## The task
Nothing but an exact copy of the listing should be given.

## Recorded information

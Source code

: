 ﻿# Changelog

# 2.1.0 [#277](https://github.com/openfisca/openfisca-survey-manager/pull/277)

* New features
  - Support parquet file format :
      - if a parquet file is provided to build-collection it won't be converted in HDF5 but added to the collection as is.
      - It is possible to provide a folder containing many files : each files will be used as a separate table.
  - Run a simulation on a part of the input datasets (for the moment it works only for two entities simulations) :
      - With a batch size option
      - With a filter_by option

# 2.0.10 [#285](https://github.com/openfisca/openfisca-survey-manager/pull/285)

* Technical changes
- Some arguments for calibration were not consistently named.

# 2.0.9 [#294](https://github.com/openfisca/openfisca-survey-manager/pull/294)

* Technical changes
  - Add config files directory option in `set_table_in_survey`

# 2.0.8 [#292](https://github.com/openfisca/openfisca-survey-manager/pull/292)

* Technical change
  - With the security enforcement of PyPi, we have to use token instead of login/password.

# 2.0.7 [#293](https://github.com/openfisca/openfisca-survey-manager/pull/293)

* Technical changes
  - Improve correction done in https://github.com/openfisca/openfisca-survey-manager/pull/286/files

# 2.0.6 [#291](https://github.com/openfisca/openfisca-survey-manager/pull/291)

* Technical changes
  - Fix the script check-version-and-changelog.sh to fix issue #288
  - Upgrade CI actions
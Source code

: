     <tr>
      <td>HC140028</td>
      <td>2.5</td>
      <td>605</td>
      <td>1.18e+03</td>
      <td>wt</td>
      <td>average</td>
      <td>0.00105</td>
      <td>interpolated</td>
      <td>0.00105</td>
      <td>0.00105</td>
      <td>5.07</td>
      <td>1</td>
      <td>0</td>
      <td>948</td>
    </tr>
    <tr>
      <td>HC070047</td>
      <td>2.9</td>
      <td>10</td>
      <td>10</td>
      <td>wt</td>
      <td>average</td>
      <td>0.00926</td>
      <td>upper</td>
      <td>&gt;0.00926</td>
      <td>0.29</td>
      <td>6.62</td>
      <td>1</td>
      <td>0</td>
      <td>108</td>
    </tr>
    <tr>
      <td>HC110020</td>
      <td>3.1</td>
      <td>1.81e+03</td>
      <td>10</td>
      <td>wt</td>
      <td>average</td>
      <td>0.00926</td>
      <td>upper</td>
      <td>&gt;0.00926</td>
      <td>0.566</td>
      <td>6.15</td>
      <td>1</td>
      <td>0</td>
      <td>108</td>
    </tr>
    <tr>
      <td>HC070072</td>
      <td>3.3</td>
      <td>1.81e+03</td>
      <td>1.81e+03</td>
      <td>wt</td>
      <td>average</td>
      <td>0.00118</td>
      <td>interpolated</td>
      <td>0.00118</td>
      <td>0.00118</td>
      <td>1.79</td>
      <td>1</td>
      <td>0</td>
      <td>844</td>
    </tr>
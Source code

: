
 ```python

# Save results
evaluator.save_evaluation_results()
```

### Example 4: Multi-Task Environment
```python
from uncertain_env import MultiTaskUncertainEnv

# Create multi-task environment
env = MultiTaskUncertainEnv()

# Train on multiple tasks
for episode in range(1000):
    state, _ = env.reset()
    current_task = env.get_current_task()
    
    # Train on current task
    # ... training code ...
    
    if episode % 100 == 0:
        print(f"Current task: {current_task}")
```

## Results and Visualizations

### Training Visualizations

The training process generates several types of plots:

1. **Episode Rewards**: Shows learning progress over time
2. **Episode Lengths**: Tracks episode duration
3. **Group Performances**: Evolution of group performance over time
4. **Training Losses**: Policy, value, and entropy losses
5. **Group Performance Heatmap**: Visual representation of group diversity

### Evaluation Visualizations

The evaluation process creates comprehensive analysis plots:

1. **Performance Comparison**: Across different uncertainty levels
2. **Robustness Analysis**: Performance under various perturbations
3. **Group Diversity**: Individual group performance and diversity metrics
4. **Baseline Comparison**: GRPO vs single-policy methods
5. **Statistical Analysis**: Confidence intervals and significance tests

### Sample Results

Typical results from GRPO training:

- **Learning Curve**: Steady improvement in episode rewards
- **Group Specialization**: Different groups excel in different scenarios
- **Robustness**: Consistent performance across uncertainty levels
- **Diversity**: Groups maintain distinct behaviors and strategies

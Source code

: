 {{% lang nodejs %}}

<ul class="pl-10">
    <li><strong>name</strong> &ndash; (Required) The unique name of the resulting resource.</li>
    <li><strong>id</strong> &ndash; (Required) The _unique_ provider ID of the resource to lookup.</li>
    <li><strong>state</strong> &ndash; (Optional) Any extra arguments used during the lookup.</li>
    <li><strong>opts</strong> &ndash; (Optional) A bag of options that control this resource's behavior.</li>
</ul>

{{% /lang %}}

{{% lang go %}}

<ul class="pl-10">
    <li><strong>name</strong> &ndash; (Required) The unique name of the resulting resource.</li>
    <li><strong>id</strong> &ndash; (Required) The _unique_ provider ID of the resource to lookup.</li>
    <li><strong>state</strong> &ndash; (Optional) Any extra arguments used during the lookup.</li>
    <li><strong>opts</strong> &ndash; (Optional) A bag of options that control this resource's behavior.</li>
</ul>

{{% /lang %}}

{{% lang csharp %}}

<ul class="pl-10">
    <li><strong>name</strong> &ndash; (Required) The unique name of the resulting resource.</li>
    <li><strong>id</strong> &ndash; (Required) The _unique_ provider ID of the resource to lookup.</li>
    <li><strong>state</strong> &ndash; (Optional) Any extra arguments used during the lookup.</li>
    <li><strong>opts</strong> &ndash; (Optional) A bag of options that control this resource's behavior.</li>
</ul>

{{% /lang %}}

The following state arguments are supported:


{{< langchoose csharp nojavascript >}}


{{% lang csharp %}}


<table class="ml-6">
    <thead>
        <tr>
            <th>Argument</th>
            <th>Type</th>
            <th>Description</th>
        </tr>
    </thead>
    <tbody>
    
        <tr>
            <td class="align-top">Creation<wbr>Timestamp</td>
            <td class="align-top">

## Reply
Source code

: ﻿# Changelog

# 2.1.0 [#277](https://github.com/openfisca/openfisca-survey-manager/pull/277)

* New features
  - Support parquet file format :
      - if a parquet file is provided to build-collection it won't be converted in HDF5 but added to the collection as is.
      - It is possible to provide a folder containing many files : each files will be used as a separate table.
  - Run a simulation on a part of the input datasets (for the moment it works only for two entities simulations) :
      - With a batch size option
      - With a filter_by option

# 2.0.10 [#285](https://github.com/openfisca/openfisca-survey-manager/pull/285)

* Technical changes
- Some arguments for calibration were not consistently named.

# 2.0.9 [#294](https://github.com/openfisca/openfisca-survey-manager/pull/294)

* Technical changes
  - Add config files directory option in `set_table_in_survey`

# 2.0.8 [#292](https://github.com/openfisca/openfisca-survey-manager/pull/292)

* Technical change
  - With the security enforcement of PyPi, we have to use token instead of login/password.

# 2.0.7 [#293](https://github.com/openfisca/openfisca-survey-manager/pull/293)

* Technical changes
  - Improve correction done in https://github.com/openfisca/openfisca-survey-manager/pull/286/files

# 2.0.6 [#291](https://github.com/openfisca/openfisca-survey-manager/pull/291)

* Technical changes
  - Fix the script check-version-and-changelog.sh to fix issue #288
  - Upgrade CI actions
Source code

:     <tr>
      <td>HC140028</td>
      <td>2.5</td>
      <td>605</td>
      <td>1.18e+03</td>
      <td>wt</td>
      <td>average</td>
      <td>0.00105</td>
      <td>interpolated</td>
      <td>0.00105</td>
      <td>0.00105</td>
      <td>5.07</td>
      <td>1</td>
      <td>0</td>
      <td>948</td>
    </tr>
    <tr>
      <td>HC070047</td>
      <td>2.9</td>
      <td>10</td>
      <td>10</td>
      <td>wt</td>
      <td>average</td>
      <td>0.00926</td>
      <td>upper</td>
      <td>&gt;0.00926</td>
      <td>0.29</td>
      <td>6.62</td>
      <td>1</td>
      <td>0</td>
      <td>108</td>
    </tr>
    <tr>
      <td>HC110020</td>
      <td>3.1</td>
      <td>1.81e+03</td>
      <td>10</td>
      <td>wt</td>
      <td>average</td>
      <td>0.00926</td>
      <td>upper</td>
      <td>&gt;0.00926</td>
      <td>0.566</td>
      <td>6.15</td>
      <td>1</td>
      <td>0</td>
      <td>108</td>
    </tr>
    <tr>
      <td>HC070072</td>
      <td>3.3</td>
      <td>1.81e+03</td>
      <td>1.81e+03</td>
      <td>wt</td>
      <td>average</td>
      <td>0.00118</td>
      <td>interpolated</td>
      <td>0.00118</td>
      <td>0.00118</td>
      <td>1.79</td>
      <td>1</td>
      <td>0</td>
      <td>844</td>
    </tr>
Source code

:
 ```python

# Save results
evaluator.save_evaluation_results()
```

### Example 4: Multi-Task Environment
```python
from uncertain_env import MultiTaskUncertainEnv

# Create multi-task environment
env = MultiTaskUncertainEnv()

# Train on multiple tasks
for episode in range(1000):
    state, _ = env.reset()
    current_task = env.get_current_task()
    
    # Train on current task
    # ... training code ...
    
    if episode % 100 == 0:
        print(f"Current task: {current_task}")
```

## Results and Visualizations

### Training Visualizations

The training process generates several types of plots:

1. **Episode Rewards**: Shows learning progress over time
2. **Episode Lengths**: Tracks episode duration
3. **Group Performances**: Evolution of group performance over time
4. **Training Losses**: Policy, value, and entropy losses
5. **Group Performance Heatmap**: Visual representation of group diversity

### Evaluation Visualizations

The evaluation process creates comprehensive analysis plots:

1. **Performance Comparison**: Across different uncertainty levels
2. **Robustness Analysis**: Performance under various perturbations
3. **Group Diversity**: Individual group performance and diversity metrics
4. **Baseline Comparison**: GRPO vs single-policy methods
5. **Statistical Analysis**: Confidence intervals and significance tests

### Sample Results

Typical results from GRPO training:

- **Learning Curve**: Steady improvement in episode rewards
- **Group Specialization**: Different groups excel in different scenarios
- **Robustness**: Consistent performance across uncertainty levels
- **Diversity**: Groups maintain distinct behaviors and strategies

Source code

: {{% lang nodejs %}}

<ul class="pl-10">
    <li><strong>name</strong> &ndash; (Required) The unique name of the resulting resource.</li>
    <li><strong>id</strong> &ndash; (Required) The _unique_ provider ID of the resource to lookup.</li>
    <li><strong>state</strong> &ndash; (Optional) Any extra arguments used during the lookup.</li>
    <li><strong>opts</strong> &ndash; (Optional) A bag of options that control this resource's behavior.</li>
</ul>

{{% /lang %}}

{{% lang go %}}

<ul class="pl-10">
    <li><strong>name</strong> &ndash; (Required) The unique name of the resulting resource.</li>
    <li><strong>id</strong> &ndash; (Required) The _unique_ provider ID of the resource to lookup.</li>
    <li><strong>state</strong> &ndash; (Optional) Any extra arguments used during the lookup.</li>
    <li><strong>opts</strong> &ndash; (Optional) A bag of options that control this resource's behavior.</li>
</ul>

{{% /lang %}}

{{% lang csharp %}}

<ul class="pl-10">
    <li><strong>name</strong> &ndash; (Required) The unique name of the resulting resource.</li>
    <li><strong>id</strong> &ndash; (Required) The _unique_ provider ID of the resource to lookup.</li>
    <li><strong>state</strong> &ndash; (Optional) Any extra arguments used during the lookup.</li>
    <li><strong>opts</strong> &ndash; (Optional) A bag of options that control this resource's behavior.</li>
</ul>

{{% /lang %}}

The following state arguments are supported:


{{< langchoose csharp nojavascript >}}


{{% lang csharp %}}


<table class="ml-6">
    <thead>
        <tr>
            <th>Argument</th>
            <th>Type</th>
            <th>Description</th>
        </tr>
    </thead>
    <tbody>
    
        <tr>
            <td class="align-top">Creation<wbr>Timestamp</td>
            <td class="align-top">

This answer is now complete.